12 States to Split $1.2 Billion in Rail Funds

Thursday, December 09, 2010

More U.S. Rail Funds for 13 States as Two Reject Aid
By Michaek Cooper, New York Times
Published: December 9, 2010

Ohio and Wisconsin’s loss of $1.2 billion in federal stimulus money for rail projects will be California, Florida and 11 other states’ gains, federal officials said on Thursday.

Ohio and Wisconsin were among the biggest winners of federal stimulus money this year to build new rail lines in their states; officials in both states had lobbied aggressively for the money in the hopes that it would create thousands of jobs and improve their transportation systems.

But that all changed last month when both states elected Republican governors who vowed to kill the train projects, arguing that they were boondoggles that would leave their states on the hook for subsidies each year to operate the trains.

Now both states, which have been hit hard by the economic downturn, are losing the money.

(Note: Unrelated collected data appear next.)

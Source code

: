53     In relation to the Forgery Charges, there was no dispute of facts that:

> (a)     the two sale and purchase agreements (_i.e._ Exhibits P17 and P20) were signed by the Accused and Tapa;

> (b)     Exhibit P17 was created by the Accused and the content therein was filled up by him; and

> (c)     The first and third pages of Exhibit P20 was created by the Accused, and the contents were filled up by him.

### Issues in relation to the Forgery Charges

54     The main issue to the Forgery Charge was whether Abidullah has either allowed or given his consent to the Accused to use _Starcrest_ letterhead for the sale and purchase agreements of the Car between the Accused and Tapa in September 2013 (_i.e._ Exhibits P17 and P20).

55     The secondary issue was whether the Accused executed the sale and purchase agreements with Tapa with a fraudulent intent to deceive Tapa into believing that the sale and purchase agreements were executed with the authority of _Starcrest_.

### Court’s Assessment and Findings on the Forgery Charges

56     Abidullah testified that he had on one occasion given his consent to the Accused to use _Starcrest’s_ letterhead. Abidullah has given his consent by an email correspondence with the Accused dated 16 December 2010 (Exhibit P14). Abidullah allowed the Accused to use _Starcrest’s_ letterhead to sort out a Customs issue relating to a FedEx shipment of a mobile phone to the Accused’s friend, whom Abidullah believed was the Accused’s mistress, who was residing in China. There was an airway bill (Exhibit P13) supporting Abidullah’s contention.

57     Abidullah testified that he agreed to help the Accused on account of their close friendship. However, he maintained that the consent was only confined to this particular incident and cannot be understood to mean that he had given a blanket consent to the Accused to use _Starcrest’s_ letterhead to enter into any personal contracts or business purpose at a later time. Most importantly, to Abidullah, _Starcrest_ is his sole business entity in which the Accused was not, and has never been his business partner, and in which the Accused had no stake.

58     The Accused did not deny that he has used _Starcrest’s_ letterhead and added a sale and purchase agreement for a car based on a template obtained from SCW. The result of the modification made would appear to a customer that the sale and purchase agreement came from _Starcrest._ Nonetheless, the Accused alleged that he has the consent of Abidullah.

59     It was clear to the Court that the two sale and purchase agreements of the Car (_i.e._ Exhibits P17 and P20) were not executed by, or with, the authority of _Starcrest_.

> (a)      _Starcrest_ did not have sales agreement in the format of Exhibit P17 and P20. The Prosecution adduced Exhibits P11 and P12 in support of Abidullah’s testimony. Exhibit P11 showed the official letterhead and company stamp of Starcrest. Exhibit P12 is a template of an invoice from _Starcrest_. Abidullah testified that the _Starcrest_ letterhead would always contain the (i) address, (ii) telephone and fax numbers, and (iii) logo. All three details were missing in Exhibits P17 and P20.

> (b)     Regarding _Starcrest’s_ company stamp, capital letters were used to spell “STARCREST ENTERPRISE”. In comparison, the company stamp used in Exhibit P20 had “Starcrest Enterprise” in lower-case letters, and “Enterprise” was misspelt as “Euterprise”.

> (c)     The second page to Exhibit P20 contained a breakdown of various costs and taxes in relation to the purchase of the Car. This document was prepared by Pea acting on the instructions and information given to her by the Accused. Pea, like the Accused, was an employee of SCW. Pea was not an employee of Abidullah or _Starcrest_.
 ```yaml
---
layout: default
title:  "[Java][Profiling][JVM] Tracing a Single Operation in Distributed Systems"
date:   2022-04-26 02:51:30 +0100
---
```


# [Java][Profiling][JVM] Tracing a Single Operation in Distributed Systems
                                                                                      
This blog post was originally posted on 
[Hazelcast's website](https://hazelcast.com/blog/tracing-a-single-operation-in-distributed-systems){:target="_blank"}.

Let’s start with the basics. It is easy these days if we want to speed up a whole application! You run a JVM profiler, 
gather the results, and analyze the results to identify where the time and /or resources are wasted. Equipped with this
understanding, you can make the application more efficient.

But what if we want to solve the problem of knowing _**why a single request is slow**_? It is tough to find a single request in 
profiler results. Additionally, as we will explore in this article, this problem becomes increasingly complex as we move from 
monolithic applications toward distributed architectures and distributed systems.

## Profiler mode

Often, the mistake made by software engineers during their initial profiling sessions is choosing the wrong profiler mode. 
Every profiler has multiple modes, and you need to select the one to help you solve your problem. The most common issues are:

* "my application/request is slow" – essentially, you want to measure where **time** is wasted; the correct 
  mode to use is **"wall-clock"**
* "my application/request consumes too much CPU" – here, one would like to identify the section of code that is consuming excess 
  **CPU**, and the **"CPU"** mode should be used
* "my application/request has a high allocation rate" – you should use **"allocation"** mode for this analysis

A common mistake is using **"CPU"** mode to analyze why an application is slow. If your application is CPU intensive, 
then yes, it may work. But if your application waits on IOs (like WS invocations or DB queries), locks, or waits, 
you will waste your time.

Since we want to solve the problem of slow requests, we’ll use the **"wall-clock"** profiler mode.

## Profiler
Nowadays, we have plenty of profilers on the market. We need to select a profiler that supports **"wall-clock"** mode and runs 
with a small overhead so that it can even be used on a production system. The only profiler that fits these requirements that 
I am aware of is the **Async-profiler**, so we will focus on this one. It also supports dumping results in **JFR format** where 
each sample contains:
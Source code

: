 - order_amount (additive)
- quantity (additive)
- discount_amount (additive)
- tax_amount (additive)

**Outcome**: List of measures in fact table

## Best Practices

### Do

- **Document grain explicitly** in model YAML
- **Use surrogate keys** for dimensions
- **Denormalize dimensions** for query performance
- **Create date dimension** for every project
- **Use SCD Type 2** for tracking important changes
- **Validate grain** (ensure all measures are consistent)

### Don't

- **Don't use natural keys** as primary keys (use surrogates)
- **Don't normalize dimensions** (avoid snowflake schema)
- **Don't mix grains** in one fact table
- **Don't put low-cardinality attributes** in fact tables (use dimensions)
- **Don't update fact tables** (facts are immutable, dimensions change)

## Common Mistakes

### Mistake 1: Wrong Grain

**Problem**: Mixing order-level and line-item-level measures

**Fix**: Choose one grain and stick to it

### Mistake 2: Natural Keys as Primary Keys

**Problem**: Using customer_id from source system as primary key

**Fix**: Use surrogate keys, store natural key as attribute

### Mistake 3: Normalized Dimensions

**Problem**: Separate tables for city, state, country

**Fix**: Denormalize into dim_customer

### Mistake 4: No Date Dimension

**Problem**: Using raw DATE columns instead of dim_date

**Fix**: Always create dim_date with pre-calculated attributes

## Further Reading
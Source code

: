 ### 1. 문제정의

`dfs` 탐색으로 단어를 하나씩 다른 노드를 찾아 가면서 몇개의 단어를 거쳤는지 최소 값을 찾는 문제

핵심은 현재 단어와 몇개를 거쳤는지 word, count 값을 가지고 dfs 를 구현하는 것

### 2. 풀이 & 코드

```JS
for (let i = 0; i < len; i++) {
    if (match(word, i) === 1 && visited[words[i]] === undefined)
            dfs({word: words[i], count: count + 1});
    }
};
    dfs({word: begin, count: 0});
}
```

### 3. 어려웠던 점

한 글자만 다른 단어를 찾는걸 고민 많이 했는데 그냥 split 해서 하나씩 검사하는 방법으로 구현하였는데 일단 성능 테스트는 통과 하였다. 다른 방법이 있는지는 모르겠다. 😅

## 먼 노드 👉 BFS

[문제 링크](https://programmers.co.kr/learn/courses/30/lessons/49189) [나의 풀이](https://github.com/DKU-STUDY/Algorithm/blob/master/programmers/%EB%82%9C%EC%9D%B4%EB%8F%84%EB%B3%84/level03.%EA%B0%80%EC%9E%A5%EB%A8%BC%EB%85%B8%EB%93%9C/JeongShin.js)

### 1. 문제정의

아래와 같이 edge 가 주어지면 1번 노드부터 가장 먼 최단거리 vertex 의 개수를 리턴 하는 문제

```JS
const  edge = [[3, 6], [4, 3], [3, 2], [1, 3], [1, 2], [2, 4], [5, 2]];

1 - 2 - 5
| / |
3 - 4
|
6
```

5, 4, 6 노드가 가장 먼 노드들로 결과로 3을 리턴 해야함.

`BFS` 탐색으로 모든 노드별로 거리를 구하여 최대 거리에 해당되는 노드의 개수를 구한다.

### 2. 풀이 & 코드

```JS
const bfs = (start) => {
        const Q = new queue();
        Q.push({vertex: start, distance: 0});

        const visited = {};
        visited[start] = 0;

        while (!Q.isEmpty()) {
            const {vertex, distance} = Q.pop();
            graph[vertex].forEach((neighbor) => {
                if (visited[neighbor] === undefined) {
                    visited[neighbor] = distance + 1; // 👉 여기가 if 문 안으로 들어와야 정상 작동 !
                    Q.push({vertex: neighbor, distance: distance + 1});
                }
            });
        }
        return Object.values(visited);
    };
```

The federal Department of Transportation announced Thursday that it was taking back the $810 million that had been awarded to Wisconsin to build a train line from Milwaukee to Madison, and the $385 million that was awarded to Ohio to build a train line linking Cincinnati, Columbus and Cleveland. The money will be redistributed to 12 other states, with the biggest winners being California and Florida, which are building high-speed trains.

“High-speed rail will modernize America’s valuable transportation network, while reinvigorating the manufacturing sector and putting people back to work in good-paying jobs,” Transportation Secretary Ray LaHood said in a statement announcing the redistribution of the rail money. “I am pleased that so many other states are enthusiastic about the additional support they are receiving to help bring America’s high-speed rail network to life.”

Neither Ohio nor Wisconsin were getting high-speed trains. They were simply getting new train routes that the federal government hoped would form the basis of a new national network of trains, which could eventually be upgraded to high-speed rail. But the new governors-elect questioned who would ride the new, not-terribly-fast trains.

Scott Walker, the governor-elect of Wisconsin, who vowed to stop the train in a campaign commercial, said that the train from Milwaukee to Madison would cost too much money, take the same amount of time as driving and leave many passengers needing cars anyway to get around at both ends.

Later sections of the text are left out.